» **Exercise brief**: Every line from the one that contains "- Invariants to maintain" to the end of the material below should be output exactly, with both ends included and nothing else.

» **Records supplied**:
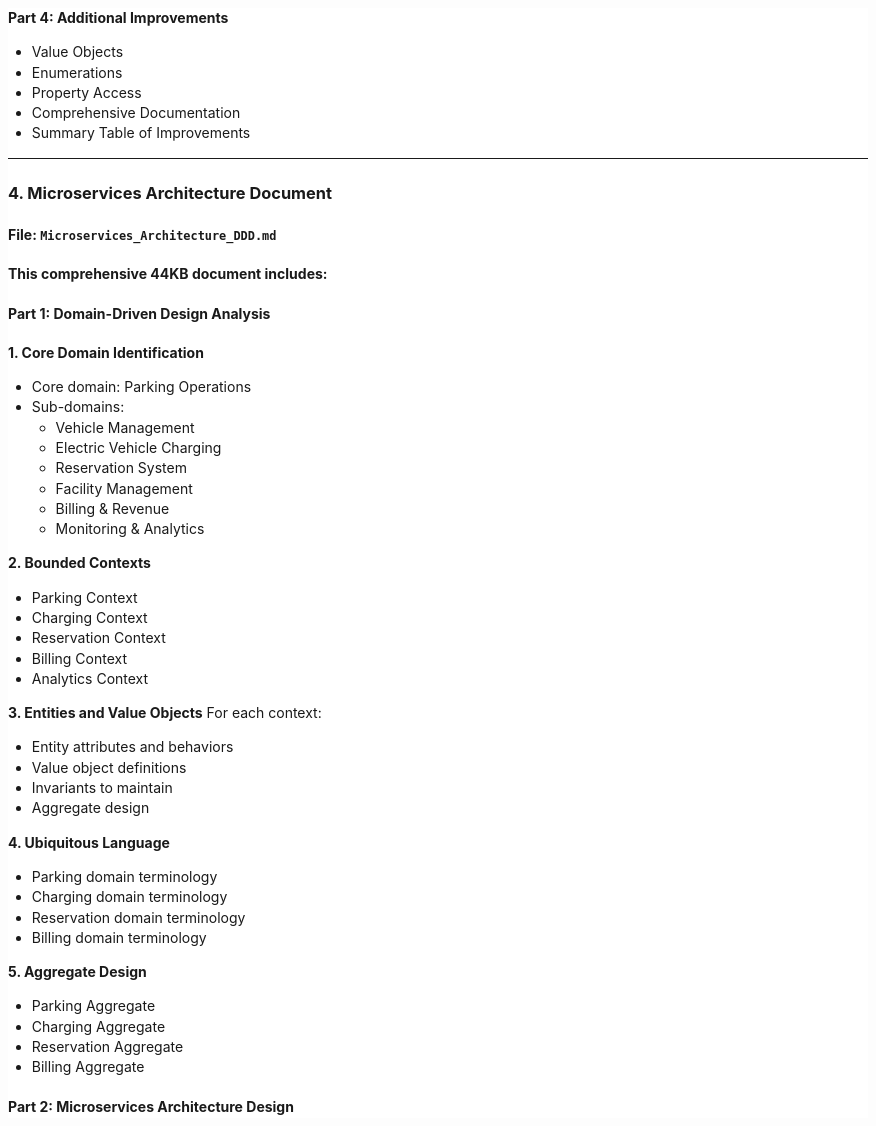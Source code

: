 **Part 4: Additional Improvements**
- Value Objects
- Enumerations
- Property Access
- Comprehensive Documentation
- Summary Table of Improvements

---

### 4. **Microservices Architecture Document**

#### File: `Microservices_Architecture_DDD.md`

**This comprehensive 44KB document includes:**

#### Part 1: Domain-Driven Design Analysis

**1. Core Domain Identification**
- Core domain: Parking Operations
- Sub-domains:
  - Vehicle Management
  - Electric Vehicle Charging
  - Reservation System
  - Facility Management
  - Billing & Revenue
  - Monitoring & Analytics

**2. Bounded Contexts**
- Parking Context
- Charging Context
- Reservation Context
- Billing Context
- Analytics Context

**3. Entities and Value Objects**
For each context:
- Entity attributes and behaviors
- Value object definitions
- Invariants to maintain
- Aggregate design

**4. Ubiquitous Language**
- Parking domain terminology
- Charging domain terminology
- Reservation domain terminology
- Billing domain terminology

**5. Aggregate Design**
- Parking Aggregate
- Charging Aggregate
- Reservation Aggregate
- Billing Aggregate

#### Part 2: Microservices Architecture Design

» **Answer section**:
- Invariants to maintain
- Aggregate design

**4. Ubiquitous Language**
- Parking domain terminology
- Charging domain terminology
- Reservation domain terminology
- Billing domain terminology

**5. Aggregate Design**
- Parking Aggregate
- Charging Aggregate
- Reservation Aggregate
- Billing Aggregate

#### Part 2: Microservices Architecture Design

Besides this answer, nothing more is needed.